Despite the FeCr_1.2Ni_xAl multi-principal element alloys (MPEAs) have been demonstrated to possess superior mechanical properties, a fundamental understanding of their thermophysical properties and high-temperature oxidation mechanisms is deficient. Hence, the objective of this study was to determine the electrical conductivity, thermophysical properties and oxidation behavior of FeCr_1.2Ni_1.5Al MPEAs. The initial eutectic microstructure consisted of a disordered BCC (A2) phases and a ordered BCC (B2) phases. The average grain size was ∼ 225μm.
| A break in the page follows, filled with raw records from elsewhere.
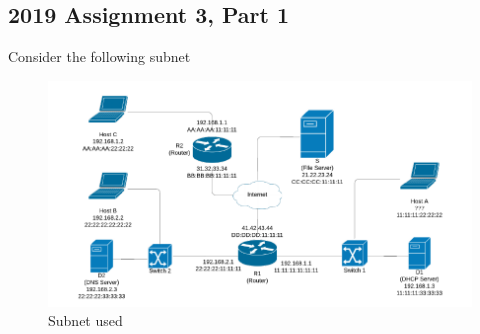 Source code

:\documentclass{article}
\begin{document}
\subsection*{2019 Assignment 3, Part 1}

Consider the following subnet
\begin{figure}[H]
    \centering
    \includegraphics[scale=0.6]{images/arp_3.png}
    \caption{Subnet used}
\end{figure}
\end{document}
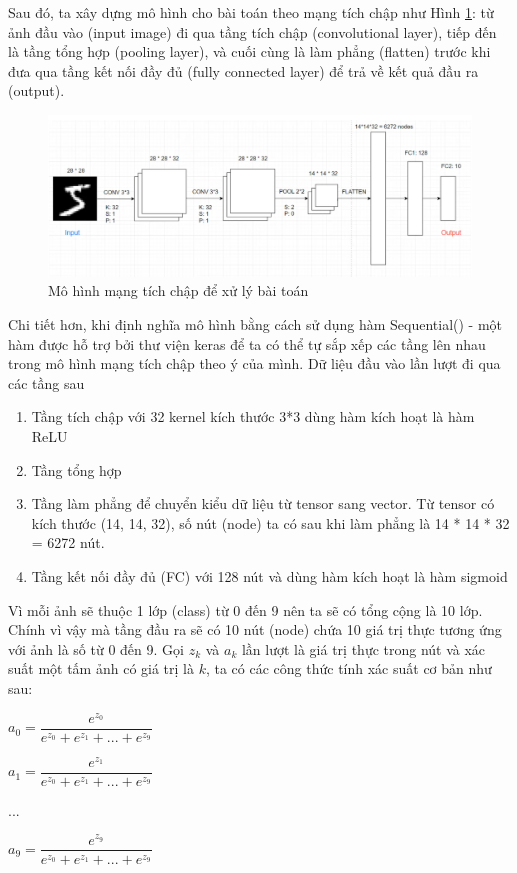 \documentclass[a4paper]{article}
\begin{document}
Sau đó, ta xây dựng mô hình cho bài toán theo mạng tích chập như Hình \ref{fig:model MNIST}: từ ảnh đầu vào (input image) đi qua tầng tích chập (convolutional layer), tiếp đến là tầng tổng hợp (pooling layer), và cuối cùng là làm phẳng (flatten) trước khi đưa qua tầng kết nối đầy đủ (fully connected layer) để trả về kết quả đầu ra (output).

\begin{figure}
    \centering
    \includegraphics[width=1.0\textwidth]{image/model MNIST.png}
    \caption{Mô hình mạng tích chập để xử lý bài toán}
    \label{fig:model MNIST}
\end{figure}

Chi tiết hơn, khi định nghĩa mô hình bằng cách sử dụng hàm Sequential() - một hàm được hỗ trợ bởi thư viện keras để ta có thể tự sắp xếp các tầng lên nhau trong mô hình mạng tích chập theo ý của mình. Dữ liệu đầu vào lần lượt đi qua các tầng sau
\begin{enumerate}
    \item Tầng tích chập với 32 kernel kích thước 3*3 dùng hàm kích hoạt là hàm ReLU
    \item Tầng tổng hợp
    \item Tầng làm phẳng để chuyển kiểu dữ liệu từ tensor sang vector. Từ tensor có kích thước (14, 14, 32), số nút (node) ta có sau khi làm phẳng là 14 * 14 * 32 = 6272 nút.
    \item Tầng kết nối đầy đủ (FC) với 128 nút và dùng hàm kích hoạt là hàm sigmoid
\end{enumerate}



Vì mỗi ảnh sẽ thuộc 1 lớp (class) từ 0 đến 9 nên ta sẽ có tổng cộng là 10 lớp. Chính vì vậy mà tầng đầu ra sẽ có 10 nút (node) chứa 10 giá trị thực tương ứng với ảnh là số từ 0 đến 9. Gọi $z_{k}$ và $a_{k}$ lần lượt là giá trị thực trong nút và xác suất một tấm ảnh có giá trị là $k$, ta có các công thức tính xác suất cơ bản như sau:

\begin{center}
    $a_{0} = \dfrac{e^{z_{0}}}{e^{z_{0}}+e^{z_{1}}+...+e^{z_{9}}}$ 
    
     $a_{1} = \dfrac{e^{z_{1}}}{e^{z_{0}}+e^{z_{1}}+...+e^{z_{9}}}$ 
     
     ...
     
      $a_{9} = \dfrac{e^{z_{9}}}{e^{z_{0}}+e^{z_{1}}+...+e^{z_{9}}}$ 
\end{center}
\end{document}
The electrical conductivity of FeCr_1.2Ni_1.5Al MPEAs was 1.62 × 10⁶S∕m. The DSC results showed that the FeCr_1.2Ni_1.5Al MPEAs began to melt at 1348^∘C and the liquidus temperature was 1382^∘C. The thermal conductivity increased with the rising temperature, the phonon as well as the electron contributions were assessed. The coefficients of thermal expansion increased with rising temperature, except a slight decrease at around Curie temperature. The kinetic curves of high temperature oxidation were measured at 800^∘C and 1000^∘C, respectively, and obeyed a typical parabolic form. The microstructure and chemical element distribution in different regions of the oxidized sample were analyzed. The Cr₂O₃, Al₂O₃ and FeCr₂O₄ were the majority oxide phases at oxidation temperature of 800 ∼ 1000^∘C. The presence of Al₂O₃ and Cr₂O₃ have detrimental effects on the oxidation resistance at 800^∘C, the Cr₂O₃ and FeCr₂O₄ play a major role at 1000^∘C. CALPHAD calculations helped to explain the oxidation mechanisms. This study confirms the superior oxidation resistance of FeCr_1.2Ni_1.5Al MPEA and suggested it as a perspective candidate in high temperature applications.